• [DIRECTIONS FOR THIS TASK] Would you return exactly the lines from the top of the data below through the one containing "## Executive Summary", leaving out the pictures?
....
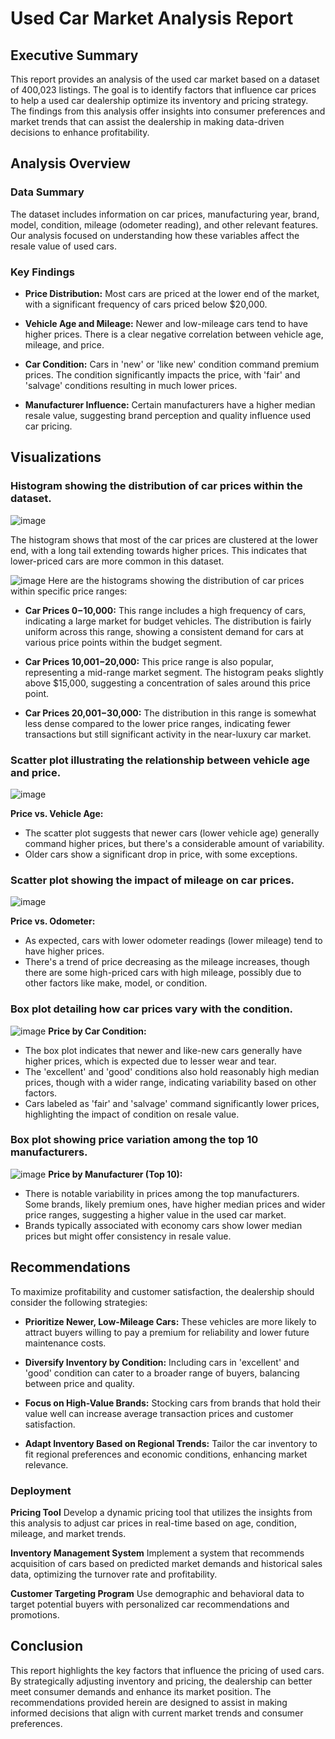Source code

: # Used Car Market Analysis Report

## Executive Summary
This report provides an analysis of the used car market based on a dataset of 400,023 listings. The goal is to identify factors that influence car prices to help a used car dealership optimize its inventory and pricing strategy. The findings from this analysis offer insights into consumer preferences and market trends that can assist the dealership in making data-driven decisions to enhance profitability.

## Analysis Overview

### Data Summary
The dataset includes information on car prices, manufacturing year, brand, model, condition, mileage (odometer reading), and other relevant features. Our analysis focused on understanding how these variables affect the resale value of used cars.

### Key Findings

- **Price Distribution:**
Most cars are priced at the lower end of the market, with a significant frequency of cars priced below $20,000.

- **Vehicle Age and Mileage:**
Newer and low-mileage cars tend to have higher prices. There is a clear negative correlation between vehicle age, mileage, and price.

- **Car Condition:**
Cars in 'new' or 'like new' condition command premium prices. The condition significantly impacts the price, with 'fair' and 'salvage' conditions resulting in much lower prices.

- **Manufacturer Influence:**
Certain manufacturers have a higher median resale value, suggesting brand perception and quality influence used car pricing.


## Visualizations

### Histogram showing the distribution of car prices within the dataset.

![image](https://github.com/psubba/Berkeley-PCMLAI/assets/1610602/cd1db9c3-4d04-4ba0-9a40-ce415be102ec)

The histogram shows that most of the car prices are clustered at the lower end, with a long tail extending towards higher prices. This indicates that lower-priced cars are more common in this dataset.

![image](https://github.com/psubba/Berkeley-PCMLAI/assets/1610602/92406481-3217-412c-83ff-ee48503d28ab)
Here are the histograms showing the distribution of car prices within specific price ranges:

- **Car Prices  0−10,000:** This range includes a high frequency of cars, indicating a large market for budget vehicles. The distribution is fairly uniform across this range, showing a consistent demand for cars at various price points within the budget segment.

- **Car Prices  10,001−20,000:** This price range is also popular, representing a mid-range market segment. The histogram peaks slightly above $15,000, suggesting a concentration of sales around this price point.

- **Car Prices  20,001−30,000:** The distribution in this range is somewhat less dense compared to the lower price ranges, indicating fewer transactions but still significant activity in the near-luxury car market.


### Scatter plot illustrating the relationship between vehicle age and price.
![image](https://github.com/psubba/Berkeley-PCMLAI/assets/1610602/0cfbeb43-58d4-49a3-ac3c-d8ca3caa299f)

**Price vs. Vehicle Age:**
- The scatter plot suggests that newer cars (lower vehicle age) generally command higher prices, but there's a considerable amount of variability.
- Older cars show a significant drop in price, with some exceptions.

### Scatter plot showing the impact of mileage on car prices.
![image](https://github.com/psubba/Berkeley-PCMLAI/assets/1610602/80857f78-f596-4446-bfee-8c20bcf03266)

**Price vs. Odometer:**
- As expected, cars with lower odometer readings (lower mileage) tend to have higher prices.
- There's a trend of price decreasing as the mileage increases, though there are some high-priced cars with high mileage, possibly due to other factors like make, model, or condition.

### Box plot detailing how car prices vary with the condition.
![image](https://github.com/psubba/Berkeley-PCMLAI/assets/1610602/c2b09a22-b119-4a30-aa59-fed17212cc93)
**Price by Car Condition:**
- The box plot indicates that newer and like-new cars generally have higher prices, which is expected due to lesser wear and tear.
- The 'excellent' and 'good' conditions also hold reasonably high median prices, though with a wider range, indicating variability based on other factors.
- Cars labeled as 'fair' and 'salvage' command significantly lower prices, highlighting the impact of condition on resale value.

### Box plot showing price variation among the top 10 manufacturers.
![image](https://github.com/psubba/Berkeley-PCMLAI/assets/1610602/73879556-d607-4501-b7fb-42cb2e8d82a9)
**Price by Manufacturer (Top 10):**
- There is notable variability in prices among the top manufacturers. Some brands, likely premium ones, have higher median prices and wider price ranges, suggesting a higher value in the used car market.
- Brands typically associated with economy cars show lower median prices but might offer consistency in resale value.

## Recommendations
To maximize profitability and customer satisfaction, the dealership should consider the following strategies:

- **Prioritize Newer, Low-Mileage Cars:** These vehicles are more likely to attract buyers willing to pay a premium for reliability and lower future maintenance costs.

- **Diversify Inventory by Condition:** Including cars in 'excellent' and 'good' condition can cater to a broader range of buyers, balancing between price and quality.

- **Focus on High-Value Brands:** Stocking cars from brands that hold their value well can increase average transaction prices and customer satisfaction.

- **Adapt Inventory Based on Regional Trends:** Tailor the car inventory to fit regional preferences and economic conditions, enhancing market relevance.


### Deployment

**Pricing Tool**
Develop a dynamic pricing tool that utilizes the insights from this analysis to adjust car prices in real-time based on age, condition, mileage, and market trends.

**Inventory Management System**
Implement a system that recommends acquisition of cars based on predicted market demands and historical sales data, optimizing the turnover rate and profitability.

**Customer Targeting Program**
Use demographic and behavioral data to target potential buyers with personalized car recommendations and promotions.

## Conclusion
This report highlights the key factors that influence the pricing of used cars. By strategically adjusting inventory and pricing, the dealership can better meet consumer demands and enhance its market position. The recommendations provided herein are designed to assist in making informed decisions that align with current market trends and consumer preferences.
....
• [EXERCISE OUTPUT]
Source code

: # Used Car Market Analysis Report

## Executive Summary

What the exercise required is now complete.